2. Gli oneri derivanti dall'applicazione dell'articolo 24 della legge regionale 20/2004, come modificato dall'articolo 15, continuano a fare carico alle unità previsionali di base dello stato di previsione della spesa del bilancio pluriennale per gli anni 2005-2007 e del bilancio per l'anno 2005 di seguito elencate, con riferimento ai capitoli del documento tecnico allegato ai bilanci medesimi a fianco di ciascuna indicati:
a) UPB 51.1.280.1.1 - capitoli 550 e 551;
b) UPB 51.1.250.1.659 - capitoli 9630 e 9631;
c) UPB 51.3.250.1.687 - capitolo 9650.
3. Gli oneri derivanti dall'applicazione degli articoli 12, 18 e 19 fanno carico all'unità previsionale di base 52.2.310.1.1619 dello stato di previsione della spesa del bilancio pluriennale per gli anni 2005-2007 e del bilancio per l'anno 2005, con riferimento al capitolo 4721 del documento tecnico allegato ai bilanci medesimi.
4. Gli oneri derivanti dall'applicazione dell'articolo 9 della legge regionale 24/2004, come modificato dall'articolo 20, comma 1, fanno carico all'unità previsionale di base 7.4.310.1.237 dello stato di previsione della spesa del bilancio pluriennale per gli anni 2005-2007 e del bilancio per l'anno 2005, con riferimento al capitolo 4700 del documento tecnico allegato ai bilanci medesimi, il cui stanziamento è incrementato di complessivi 1.665.000 euro, suddiviso in ragione di 1.200.000 euro per l'anno 2005 e di 465.000 euro per l'anno 2006.

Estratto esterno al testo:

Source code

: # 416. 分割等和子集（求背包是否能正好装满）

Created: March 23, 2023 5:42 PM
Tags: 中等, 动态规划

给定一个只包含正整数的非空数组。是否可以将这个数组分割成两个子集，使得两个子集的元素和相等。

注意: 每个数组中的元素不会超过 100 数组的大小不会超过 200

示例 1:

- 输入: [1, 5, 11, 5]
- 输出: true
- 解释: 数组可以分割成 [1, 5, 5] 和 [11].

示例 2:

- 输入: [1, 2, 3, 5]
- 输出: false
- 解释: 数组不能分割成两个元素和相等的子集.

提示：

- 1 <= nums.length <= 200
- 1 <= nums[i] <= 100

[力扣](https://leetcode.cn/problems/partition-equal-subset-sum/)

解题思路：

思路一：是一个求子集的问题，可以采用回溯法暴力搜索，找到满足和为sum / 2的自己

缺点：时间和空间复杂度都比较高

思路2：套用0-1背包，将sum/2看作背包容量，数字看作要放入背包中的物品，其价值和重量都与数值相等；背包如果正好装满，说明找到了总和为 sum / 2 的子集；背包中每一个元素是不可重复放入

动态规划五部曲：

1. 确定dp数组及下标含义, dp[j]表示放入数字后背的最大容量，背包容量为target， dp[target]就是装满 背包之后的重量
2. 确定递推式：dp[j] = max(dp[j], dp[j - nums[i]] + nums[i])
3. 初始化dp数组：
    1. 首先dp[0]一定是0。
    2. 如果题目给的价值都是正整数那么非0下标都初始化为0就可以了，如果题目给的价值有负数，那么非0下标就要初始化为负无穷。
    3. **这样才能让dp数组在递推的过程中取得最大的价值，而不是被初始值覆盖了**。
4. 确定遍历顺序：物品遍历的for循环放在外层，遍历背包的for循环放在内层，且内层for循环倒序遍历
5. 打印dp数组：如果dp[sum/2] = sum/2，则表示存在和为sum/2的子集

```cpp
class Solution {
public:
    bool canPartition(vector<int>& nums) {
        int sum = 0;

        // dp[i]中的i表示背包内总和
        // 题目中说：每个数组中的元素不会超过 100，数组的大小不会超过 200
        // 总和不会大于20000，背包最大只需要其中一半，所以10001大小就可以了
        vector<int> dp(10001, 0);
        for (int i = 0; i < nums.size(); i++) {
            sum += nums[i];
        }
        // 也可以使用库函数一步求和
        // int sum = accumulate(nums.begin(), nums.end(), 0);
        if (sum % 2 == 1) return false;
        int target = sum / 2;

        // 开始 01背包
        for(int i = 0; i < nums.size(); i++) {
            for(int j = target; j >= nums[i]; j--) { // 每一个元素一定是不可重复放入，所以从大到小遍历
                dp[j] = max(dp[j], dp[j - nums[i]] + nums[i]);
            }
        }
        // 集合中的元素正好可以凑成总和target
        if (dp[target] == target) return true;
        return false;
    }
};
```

5. All'onere complessivo di 1.665.000 euro, suddiviso in ragione di 1.200.000 euro per l'anno 2005 e di 465.000 euro per l'anno 2006, si provvede mediante storno di pari importo dall'unità previsionale di base 7.4.310.1.237 dello stato di previsione della spesa del bilancio pluriennale per gli anni 2005-2007 e del bilancio per l'anno 2005, con riferimento al capitolo 4671 del documento tecnico allegato ai bilanci medesimi, intendendosi corrispondentemente ridotte le relative autorizzazioni di spesa.